[PROBLEM TO SOLVE]:
An exact transcript of every entry is required, without any of the pictures.

▬▬▬

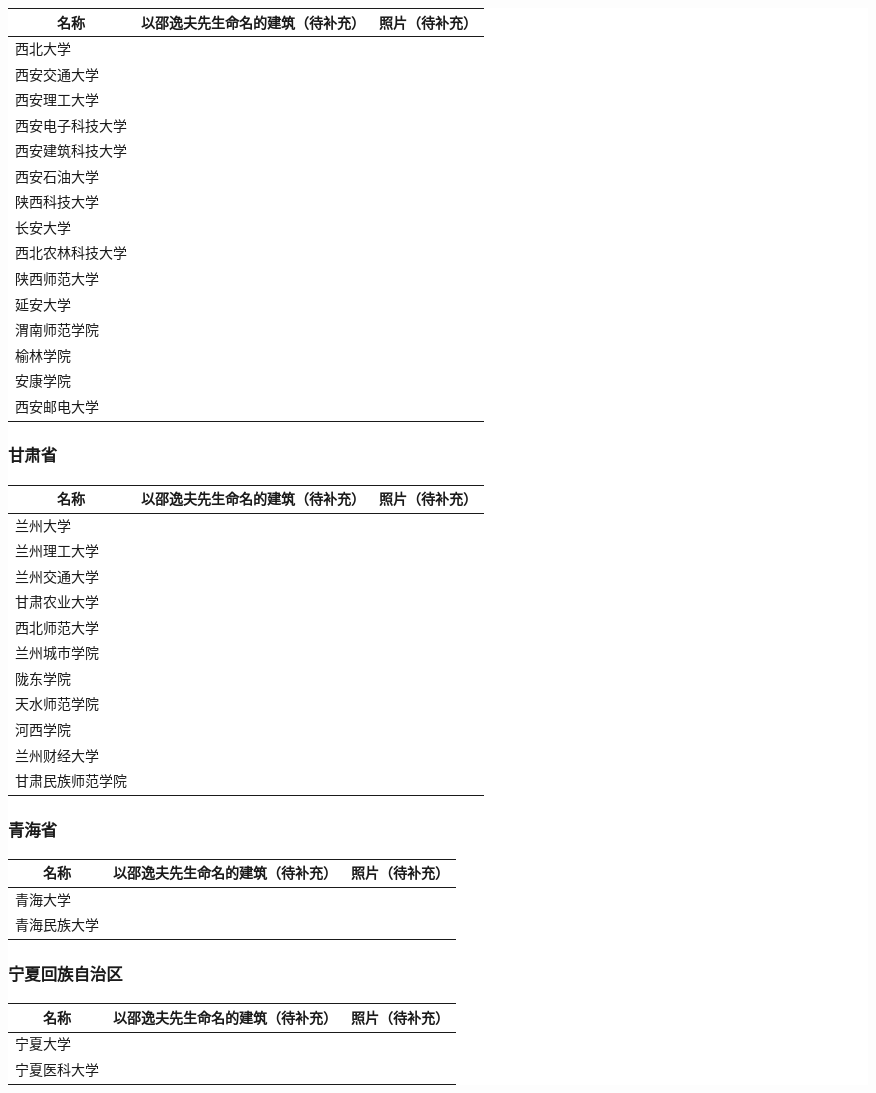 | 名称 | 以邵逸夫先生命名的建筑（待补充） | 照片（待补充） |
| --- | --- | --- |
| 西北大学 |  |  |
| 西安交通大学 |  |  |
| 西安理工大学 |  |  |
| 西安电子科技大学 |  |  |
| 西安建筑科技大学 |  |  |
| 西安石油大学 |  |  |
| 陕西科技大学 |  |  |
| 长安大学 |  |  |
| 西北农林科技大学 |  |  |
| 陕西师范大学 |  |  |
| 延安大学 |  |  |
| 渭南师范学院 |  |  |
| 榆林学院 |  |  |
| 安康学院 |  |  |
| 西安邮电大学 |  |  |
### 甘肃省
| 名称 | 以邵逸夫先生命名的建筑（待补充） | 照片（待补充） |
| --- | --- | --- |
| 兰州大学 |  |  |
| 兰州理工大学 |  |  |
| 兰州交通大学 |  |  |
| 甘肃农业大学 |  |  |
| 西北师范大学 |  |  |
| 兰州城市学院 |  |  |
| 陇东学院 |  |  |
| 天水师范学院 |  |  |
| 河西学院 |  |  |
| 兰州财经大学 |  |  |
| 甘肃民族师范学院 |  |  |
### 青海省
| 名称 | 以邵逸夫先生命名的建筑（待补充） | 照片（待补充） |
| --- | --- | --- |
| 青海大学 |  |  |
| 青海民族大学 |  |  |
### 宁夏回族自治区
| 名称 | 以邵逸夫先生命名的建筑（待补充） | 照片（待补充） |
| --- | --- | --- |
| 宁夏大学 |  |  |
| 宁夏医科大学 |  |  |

▬▬▬

[PROBLEM SOLUTION]:
 | 名称 | 以邵逸夫先生命名的建筑（待补充） | 照片（待补充） |
| --- | --- | --- |
| 西北大学 |  |  |
| 西安交通大学 |  |  |
| 西安理工大学 |  |  |
| 西安电子科技大学 |  |  |
| 西安建筑科技大学 |  |  |
| 西安石油大学 |  |  |
| 陕西科技大学 |  |  |
| 长安大学 |  |  |
| 西北农林科技大学 |  |  |
| 陕西师范大学 |  |  |
| 延安大学 |  |  |
| 渭南师范学院 |  |  |
| 榆林学院 |  |  |
| 安康学院 |  |  |
| 西安邮电大学 |  |  |
### 甘肃省
| 名称 | 以邵逸夫先生命名的建筑（待补充） | 照片（待补充） |
| --- | --- | --- |
| 兰州大学 |  |  |
| 兰州理工大学 |  |  |
| 兰州交通大学 |  |  |
| 甘肃农业大学 |  |  |
| 西北师范大学 |  |  |
| 兰州城市学院 |  |  |
| 陇东学院 |  |  |
| 天水师范学院 |  |  |
| 河西学院 |  |  |
| 兰州财经大学 |  |  |
| 甘肃民族师范学院 |  |  |
### 青海省
| 名称 | 以邵逸夫先生命名的建筑（待补充） | 照片（待补充） |
| --- | --- | --- |
| 青海大学 |  |  |
| 青海民族大学 |  |  |
### 宁夏回族自治区
| 名称 | 以邵逸夫先生命名的建筑（待补充） | 照片（待补充） |
| --- | --- | --- |
| 宁夏大学 |  |  |
| 宁夏医科大学 |  |  |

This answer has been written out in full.